Copy out all lines of the listing below that hold "morphism".
+ + + + + + +
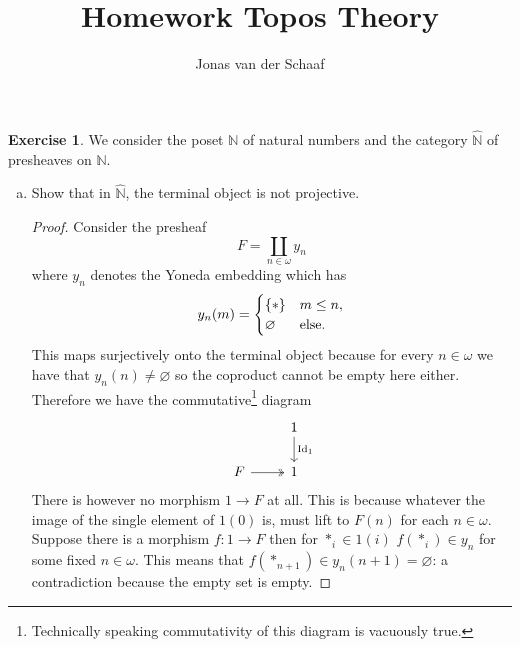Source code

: \documentclass{article}
\title{Homework Topos Theory}
\author{Jonas van der Schaaf}
\date{}
\newcommand{\N}{\mathbb{N}}
\DeclareMathOperator{\Id}{Id}
\newcommand{\set}[1]{\left\{#1\right\}}
\newcommand{\psh}[1]{\widehat{#1}}
\theoremstyle{definition}
\newtheorem{question}{Exercise}
\begin{document}
\maketitle

\begin{question}
    We consider the poset \(\N\) of natural numbers and the category
    \(\psh{\N}\) of presheaves on \(\N\).

    \begin{enumerate}[a)]
        \item Show that in \(\psh{\N}\), the terminal object is not projective.

              \begin{proof}
                  Consider the presheaf
                  \[
                      F=\coprod_{n\in\omega}y_{n}
                  \]
                  where \(y_{n}\) denotes the Yoneda embedding which has
                  \[
                      y_{n}(m)=\begin{cases}
                          \set{*}     & m\leq n,           \\
                          \varnothing & \textnormal{else}.
                      \end{cases}
                  \]
                  This maps surjectively onto the terminal object because for
                  every \(n\in\omega\) we have that \(y_{n}(n)\neq\varnothing\)
                  so the coproduct cannot be empty here either. Therefore we
                  have the commutative\footnote{Technically speaking
                      commutativity of this diagram is vacuously true.} diagram
                  \[
                      \begin{tikzcd}[ampersand replacement=\&]
                          \& 1 \\
                          {F} \& 1
                          \arrow["\Id_{1}", from=1-2, to=2-2]
                          \arrow[two heads, from=2-1, to=2-2]
                      \end{tikzcd}
                  \]
                  There is however no morphism \(1\to F\) at all. This is
                  because whatever the image of the single element of \(1(0)\)
                  is, must lift to \(F(n)\) for each \(n\in\omega\). Suppose
                  there is a morphism \(f:1\to F\) then for \(*_{i}\in1(i)\)
                  \(f(*_{i})\in y_{n}\) for some fixed \(n\in\omega\). This
                  means that \(f(*_{n+1})\in y_{n}(n+1)=\varnothing\): a contradiction
                  because the empty set is empty.



\end{proof}
\end{enumerate}
\end{question}
\end{document}
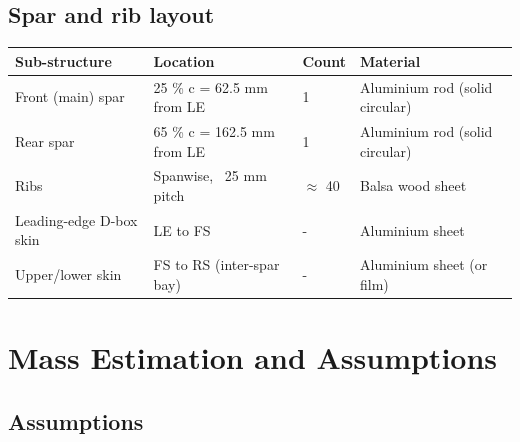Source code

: \documentclass[10pt,a4paper]{article}
\begin{document}
\subsection{Spar and rib layout}


\begin{center}
\begin{tabular}{|l|l|l|l|}
\hline
Sub-structure & Location & Count & Material \\
\hline
Front (main) spar & 25 \% c = 62.5 mm from LE & 1 & Aluminium rod (solid circular) \\
\hline
Rear spar & 65 \% c = 162.5 mm from LE & 1 & Aluminium rod (solid circular) \\
\hline
Ribs & Spanwise, ~25 mm pitch & ${\approx}$ 40 & Balsa wood sheet \\
\hline
Leading-edge D-box skin & LE to FS & - & Aluminium sheet \\
\hline
Upper/lower skin & FS to RS (inter-spar bay) & - & Aluminium sheet (or film) \\
\hline
\end{tabular}
\end{center}






\newpage \section{Mass Estimation and Assumptions}

\subsection{Assumptions}
\end{document}
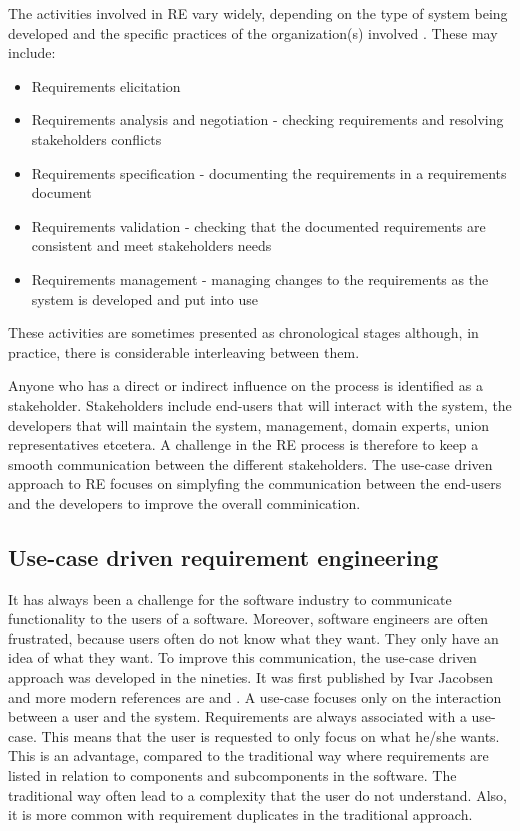 The activities involved in RE vary widely, depending on the type of system being developed and the specific practices of the organization(s) involved  \cite{Som11}.  These may include:
\begin{itemize}
\item Requirements elicitation 
\item Requirements analysis and negotiation - checking requirements and resolving stakeholders conflicts
\item Requirements specification - documenting the requirements in a requirements document
\item Requirements validation - checking that the documented requirements are consistent and meet stakeholders needs
\item Requirements management - managing changes to the requirements as the system is developed and put into use
\end{itemize}

These activities are sometimes presented as chronological stages although, in practice, there is considerable interleaving between them.  

Anyone who has a direct or indirect influence on the process is identified as a stakeholder.   Stakeholders include end-users that will interact with the system, the developers that will maintain the system, management, domain experts, union representatives etcetera.  A challenge in the RE process is therefore to keep a smooth communication between the different stakeholders.  The use-case driven approach to RE focuses on simplyfing the communication between the end-users and the developers to improve the overall comminication.

\subsection{Use-case driven requirement engineering}

It has always been a challenge for the software industry to communicate functionality to the users of a software. Moreover, software engineers are often frustrated, because users often do not know what they want. They only have an idea of what they want.  To improve this communication, the use-case driven approach was developed in the nineties.  It was first published by Ivar Jacobsen \cite{Jac92} and more modern references are \cite{Poh10} and \cite{Coc01}.  A use-case focuses only on the interaction between a user and the system.  Requirements are always associated with a use-case. This means that the user is requested to only focus on what he/she wants.  This is an advantage, compared to the traditional way where requirements are listed in relation to components and subcomponents in the software.  The traditional way often lead to a complexity that the user do not understand.  Also, it is more common with requirement duplicates in the traditional approach.

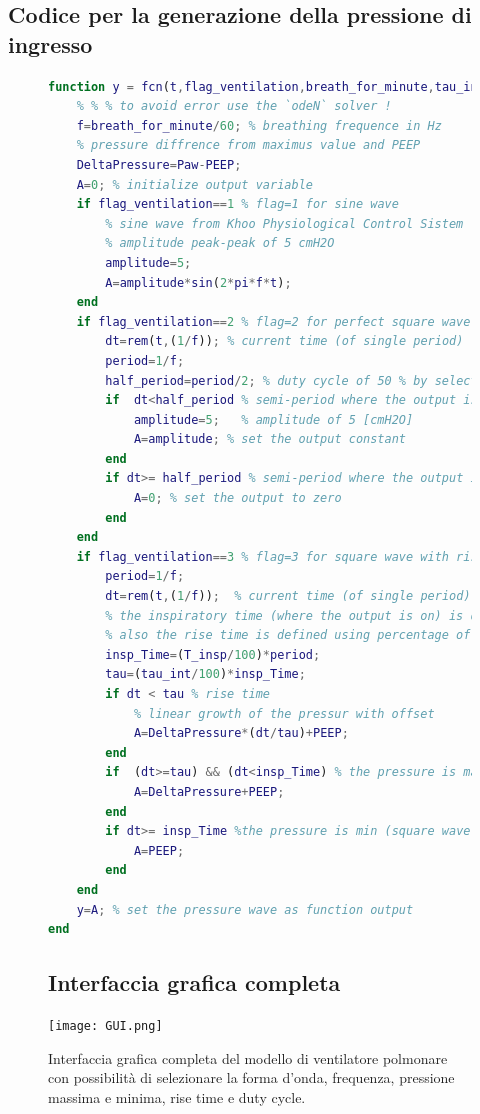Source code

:\subsection*{Codice per la generazione della pressione di ingresso}
 \begin{figure}[h!]
\begin{lstlisting}[language=matlab,basicstyle=\tiny\ttfamily,]
function y = fcn(t,flag_ventilation,breath_for_minute,tau_int,Paw,PEEP,T_insp)
	% % % to avoid error use the `odeN` solver !
	f=breath_for_minute/60; % breathing frequence in Hz
	% pressure diffrence from maximus value and PEEP
	DeltaPressure=Paw-PEEP; 
	A=0; % initialize output variable
	if flag_ventilation==1 % flag=1 for sine wave
		% sine wave from Khoo Physiological Control Sistem
		% amplitude peak-peak of 5 cmH2O
		amplitude=5;
		A=amplitude*sin(2*pi*f*t);  
	end
	if flag_ventilation==2 % flag=2 for perfect square wave
		dt=rem(t,(1/f)); % current time (of single period)
		period=1/f; 
		half_period=period/2; % duty cycle of 50 % by selecting half period
		if  dt<half_period % semi-period where the output is on
			amplitude=5;   % amplitude of 5 [cmH2O] 
			A=amplitude; % set the output constant
		end
		if dt>= half_period % semi-period where the output is zero
			A=0; % set the output to zero 
		end 
	end
	if flag_ventilation==3 % flag=3 for square wave with rise time tau
		period=1/f; 
		dt=rem(t,(1/f));  % current time (of single period)
		% the inspiratory time (where the output is on) is defined  usign percentage of total period with T_insp from ventilator GUI
		% also the rise time is defined using percentage of inspiratory time with tau_int from ventilator GUI
		insp_Time=(T_insp/100)*period; 
		tau=(tau_int/100)*insp_Time;
		if dt < tau % rise time
			% linear growth of the pressur with offset 
			A=DeltaPressure*(dt/tau)+PEEP; 
		end
		if  (dt>=tau) && (dt<insp_Time) % the pressure is max (square wave on)
			A=DeltaPressure+PEEP;
		end
		if dt>= insp_Time %the pressure is min (square wave off)
			A=PEEP;
		end 
	end
	y=A; % set the pressure wave as function output
end
\end{lstlisting}

\subsection*{Interfaccia grafica completa}

\centering\texttt{[image: GUI.png]}
	\caption{Interfaccia grafica completa del modello di ventilatore polmonare con possibilità di selezionare la forma d'onda, frequenza, pressione massima e minima, rise time e duty cycle.}
	\label{fig:interfaccia}
\end{figure}

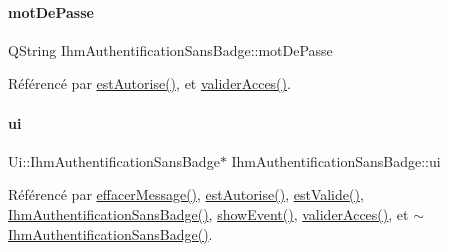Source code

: \paragraph{\texorpdfstring{mot\+De\+Passe}{motDePasse}}
{\footnotesize\ttfamily Q\+String Ihm\+Authentification\+Sans\+Badge\+::mot\+De\+Passe\hspace{0.3cm}{\ttfamily [private]}}



Référencé par \hyperlink{class_ihm_authentification_sans_badge_a17b178accdfe141a7e27fa1888bebcbc}{est\+Autorise()}, et \hyperlink{class_ihm_authentification_sans_badge_a1d6f062da30edd3ba8fe74906e8f16cf}{valider\+Acces()}.

\mbox{\label{class_ihm_authentification_sans_badge_a95e8a9d049b6e5f262b45e3362d2bbee}} 
\paragraph{\texorpdfstring{ui}{ui}}
{\footnotesize\ttfamily Ui\+::\+Ihm\+Authentification\+Sans\+Badge$\ast$ Ihm\+Authentification\+Sans\+Badge\+::ui\hspace{0.3cm}{\ttfamily [private]}}



Référencé par \hyperlink{class_ihm_authentification_sans_badge_a6dfdc8197ea602634455e80b35af7c87}{effacer\+Message()}, \hyperlink{class_ihm_authentification_sans_badge_a17b178accdfe141a7e27fa1888bebcbc}{est\+Autorise()}, \hyperlink{class_ihm_authentification_sans_badge_a676cfdbf93ef79fb7c4c47fdd8d0fb43}{est\+Valide()}, \hyperlink{class_ihm_authentification_sans_badge_aace6d9eebcab9fee429fe9dbb6840f15}{Ihm\+Authentification\+Sans\+Badge()}, \hyperlink{class_ihm_authentification_sans_badge_ad60d540d145d0bb940ccbb0850de2c35}{show\+Event()}, \hyperlink{class_ihm_authentification_sans_badge_a1d6f062da30edd3ba8fe74906e8f16cf}{valider\+Acces()}, et \hyperlink{class_ihm_authentification_sans_badge_a39197686724a0ad151c0c998301c198e}{$\sim$\+Ihm\+Authentification\+Sans\+Badge()}.

\mbox{\label{class_ihm_authentification_sans_badge_a653eb9abd54ba736b3d98b994a7e4f1f}} 
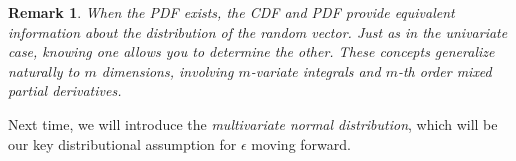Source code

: \documentclass[11pt]{article}
\theoremstyle{mytheoremstyle}
\theoremstyle{mydefinitionstyle}
\newtheorem{remark}[theorem]{Remark}
\begin{document}
\begin{remark}
When the PDF exists, the CDF and PDF provide equivalent information about the distribution of the random vector. Just as in the univariate case, knowing one allows you to determine the other. These concepts generalize naturally to $m$ dimensions, involving $m$-variate integrals and $m$-th order mixed partial derivatives.
\end{remark}

Next time, we will introduce the \textit{multivariate normal distribution}, which will be our key distributional assumption for $\epsilon$ moving forward.
\end{document}
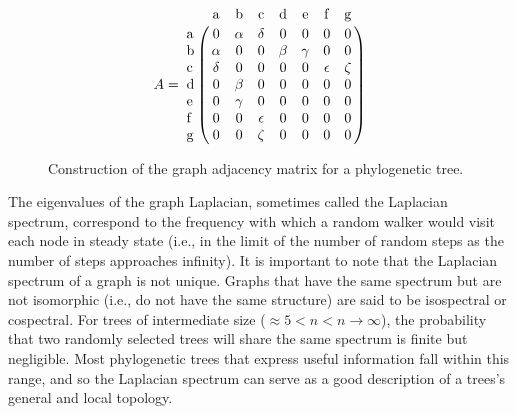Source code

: \begin{figure}
\centering
\begin{subfigure}[t]{0.40\textwidth}
\begin{minipage}{0.40\textwidth}
\end{minipage}
\end{subfigure}
\begin{subfigure}[t]{0.40\textwidth}
\begin{minipage}{0.40\textwidth}
\begin{equation*}
A =
\bordermatrix{
           & \mathrm{a} & \mathrm{b} & \mathrm{c} & \mathrm{d} & \mathrm{e} & \mathrm{f} & \mathrm{g} \cr
\mathrm{a} & 0          & \alpha     & \delta     & 0          & 0          & 0          & 0          \cr
\mathrm{b} & \alpha     & 0          & 0          & \beta      & \gamma     & 0          & 0          \cr
\mathrm{c} & \delta     & 0          & 0          & 0          & 0          & \epsilon   & \zeta      \cr
\mathrm{d} & 0          & \beta      & 0          & 0          & 0          & 0          & 0          \cr
\mathrm{e} & 0          & \gamma     & 0          & 0          & 0          & 0          & 0          \cr
\mathrm{f} & 0          & 0          & \epsilon   & 0          & 0          & 0          & 0          \cr
\mathrm{g} & 0          & 0          & \zeta      & 0          & 0          & 0          & 0          \cr
}
\end{equation*}
\end{minipage}
\end{subfigure}
\caption{Construction of the graph adjacency matrix for a phylogenetic tree.}
\label{FP_adjacency}
\end{figure}

The eigenvalues of the graph Laplacian, sometimes called the Laplacian spectrum, correspond to the frequency with which a random walker would visit each node in steady state (i.e., in the limit of the number of random steps as the number of steps approaches infinity). It is important to note that the Laplacian spectrum of a graph is not unique. Graphs that have the same spectrum but are not isomorphic (i.e., do not have the same structure) are said to be isospectral or cospectral. For trees of intermediate size ($ \approx 5 < n < n \rightarrow \infty$), the probability that two randomly selected trees will share the same spectrum is finite but negligible. \cite{matsen2012ubiquity} Most phylogenetic trees that express useful information fall within this range, and so the Laplacian spectrum can serve as a good description of a trees's general and local topology.


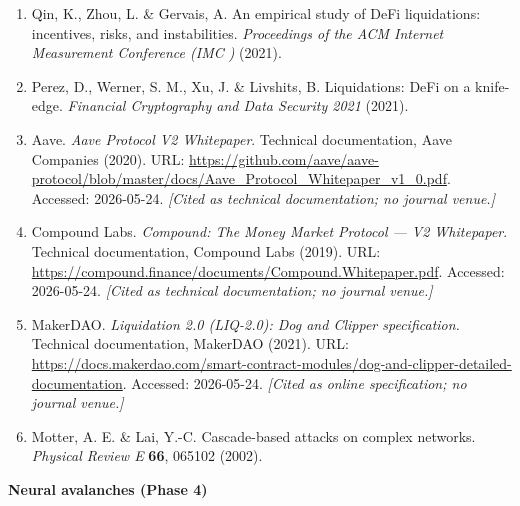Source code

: \documentclass[
  11pt]{article}
\providecommand{\tightlist}{%
  \setlength{\itemsep}{0pt}\setlength{\parskip}{0pt}}
\begin{document}
\begin{enumerate}
\def\labelenumi{\arabic{enumi}.}
\setcounter{enumi}{27}
\tightlist
\item
  Qin, K., Zhou, L. \& Gervais, A. An empirical study of DeFi
  liquidations: incentives, risks, and instabilities. \emph{Proceedings
  of the ACM Internet Measurement Conference (IMC )}
  (2021).
\item
  Perez, D., Werner, S. M., Xu, J. \& Livshits, B. Liquidations: DeFi on
  a knife-edge. \emph{Financial Cryptography and Data Security 2021}
  (2021).
\item
  Aave. \emph{Aave Protocol V2 Whitepaper}. Technical documentation,
  Aave Companies (2020). URL:
  \url{https://github.com/aave/aave-protocol/blob/master/docs/Aave_Protocol_Whitepaper_v1_0.pdf}.
  Accessed: 2026-05-24. \emph{{[}Cited as technical documentation; no
  journal venue.{]}}
\item
  Compound Labs. \emph{Compound: The Money Market Protocol --- V2
  Whitepaper}. Technical documentation, Compound Labs (2019). URL:
  \url{https://compound.finance/documents/Compound.Whitepaper.pdf}.
  Accessed: 2026-05-24. \emph{{[}Cited as technical documentation; no
  journal venue.{]}}
\item
  MakerDAO. \emph{Liquidation 2.0 (LIQ-2.0): Dog and Clipper
  specification.} Technical documentation, MakerDAO (2021). URL:
  \url{https://docs.makerdao.com/smart-contract-modules/dog-and-clipper-detailed-documentation}.
  Accessed: 2026-05-24. \emph{{[}Cited as online specification; no
  journal venue.{]}}
\item
  Motter, A. E. \& Lai, Y.-C. Cascade-based attacks on complex networks.
  \emph{Physical Review E} \textbf{66}, 065102 (2002).
\end{enumerate}

\textbf{Neural avalanches (Phase 4)}
\end{document}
+ + + + + + +
> Exercise solution
                  There is however no morphism \(1\to F\) at all. This is
                  there is a morphism \(f:1\to F\) then for \(*_{i}\in1(i)\)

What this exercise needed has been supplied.